ったく、正直に言えばいいのにさ。
もう家に呼んでやんないからね!
ふんっ!とそっぽを向いて、雷さんの作ってくれたご飯を頬張る。
「仲良いのか悪いのか分かんねぇな」
隣でボソッとそう呟く煌に、「二人共いつもこんななの?」と雷さんが不思議そうに聞いた。
「まぁ大体はこんな感じだな」
「へー。仲良いんだね」
「ゔっ……」
雷さんの見当違いの答えに、思わず食べてた物を詰まらせてしまった。
何言ってんの雷さん!
今の会話を聞いて何処が仲良く見えるのか教えて欲しい。
仲良くどころか喧嘩みたいになってるんだけど。
そりゃあさ、あたしだって仲良くしたいと思ってるよ?
まぁ、一応好きだしさ。
でも、仲良くって今みたいな会話じゃなくて、もっとこう……あるじゃない?
甘ーい感じ?
うん。想像出来ない。
そもそも、十夜が悪いんだからね!
いつも人を馬鹿扱いするしさ。
これじゃ甘い会話なんか出来ないよ。
まぁ、今更十夜から甘い言葉が出てきたらビックリするけど。
「雷さん。

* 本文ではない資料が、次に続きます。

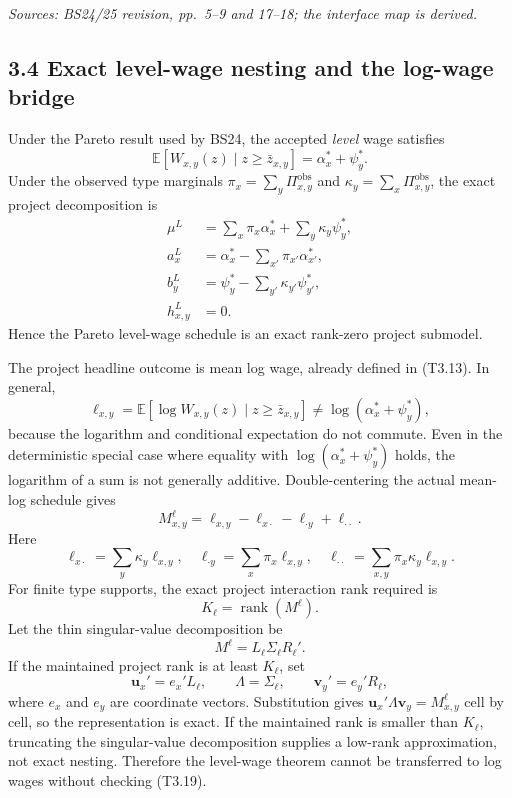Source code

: \documentclass[11pt]{article}
\begin{document}
\textit{Sources: BS24/25 revision, pp.\ 5--9 and 17--18; the interface map is
derived.}

\subsection{3.4 Exact level-wage nesting and the log-wage bridge}

Under the Pareto result used by BS24, the accepted \emph{level} wage satisfies
\[
\mathbb E[W_{x,y}(z)\mid z\geq\bar z_{x,y}]
=
\alpha_x^*+\psi_y^*.
\tag{T3.15}
\]
Under the observed type marginals
\(\pi_x=\sum_y\Pi^{\mathrm{obs}}_{x,y}\) and
\(\kappa_y=\sum_x\Pi^{\mathrm{obs}}_{x,y}\), the exact project decomposition is
\[
\begin{aligned}
\mu^L
&=
\sum_x\pi_x\alpha_x^*
+\sum_y\kappa_y\psi_y^*,\\
a_x^L
&=
\alpha_x^*-\sum_{x'}\pi_{x'}\alpha_{x'}^*,\\
b_y^L
&=
\psi_y^*-\sum_{y'}\kappa_{y'}\psi_{y'}^*,\\
h_{x,y}^L&=0.
\end{aligned}
\tag{T3.16}
\]
Hence the Pareto level-wage schedule is an exact rank-zero project submodel.

The project headline outcome is mean log wage, already defined in (T3.13).
In general,
\[
\ell_{x,y}
=
\mathbb E[\log W_{x,y}(z)\mid z\geq\bar z_{x,y}]
\neq
\log(\alpha_x^*+\psi_y^*),
\tag{T3.17}
\]
because the logarithm and conditional expectation do not commute.  Even in
the deterministic special case where equality with
\(\log(\alpha_x^*+\psi_y^*)\) holds, the logarithm of a sum is not generally
additive.  Double-centering the actual mean-log schedule gives
\[
M^\ell_{x,y}
=
\ell_{x,y}-\ell_{x\cdot}-\ell_{\cdot y}+\ell_{\cdot\cdot}.
\tag{T3.18}
\]
Here
\[
\ell_{x\cdot}=\sum_y\kappa_y\ell_{x,y},
\quad
\ell_{\cdot y}=\sum_x\pi_x\ell_{x,y},
\quad
\ell_{\cdot\cdot}=\sum_{x,y}\pi_x\kappa_y\ell_{x,y}.
\tag{T3.18a}
\]
For finite type supports, the exact project interaction rank required is
\[
K_\ell=\operatorname{rank}(M^\ell).
\tag{T3.19}
\]
Let the thin singular-value decomposition be
\[
M^\ell=L_\ell\Sigma_\ell R_\ell'.
\tag{T3.20}
\]
If the maintained project rank is at least \(K_\ell\), set
\[
\mathbf u_x'=e_x'L_\ell,\qquad
\Lambda=\Sigma_\ell,\qquad
\mathbf v_y'=e_y'R_\ell,
\tag{T3.21}
\]
where \(e_x\) and \(e_y\) are coordinate vectors.  Substitution gives
\(\mathbf u_x'\Lambda\mathbf v_y=M^\ell_{x,y}\) cell by cell, so the
representation is exact.  If the maintained rank is smaller than
\(K_\ell\), truncating the singular-value decomposition supplies a low-rank
approximation, not exact nesting.  Therefore the level-wage theorem cannot be
transferred to log wages without checking (T3.19).
\end{document}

あたし達のどこか仲良しに見えるんですか?」
お水を一口飲み、ふぅ、と一息ついて雷さんにそう問いかける。
「うーん……、口喧嘩してる所?」
「……はい?」
え?今、何て?
「あの、雷さん?もう一回お願いします」
「口喧嘩してる所」
聞き間違いじゃなかったらしい。
なんで口喧嘩してたら仲良いって事になるんだろう。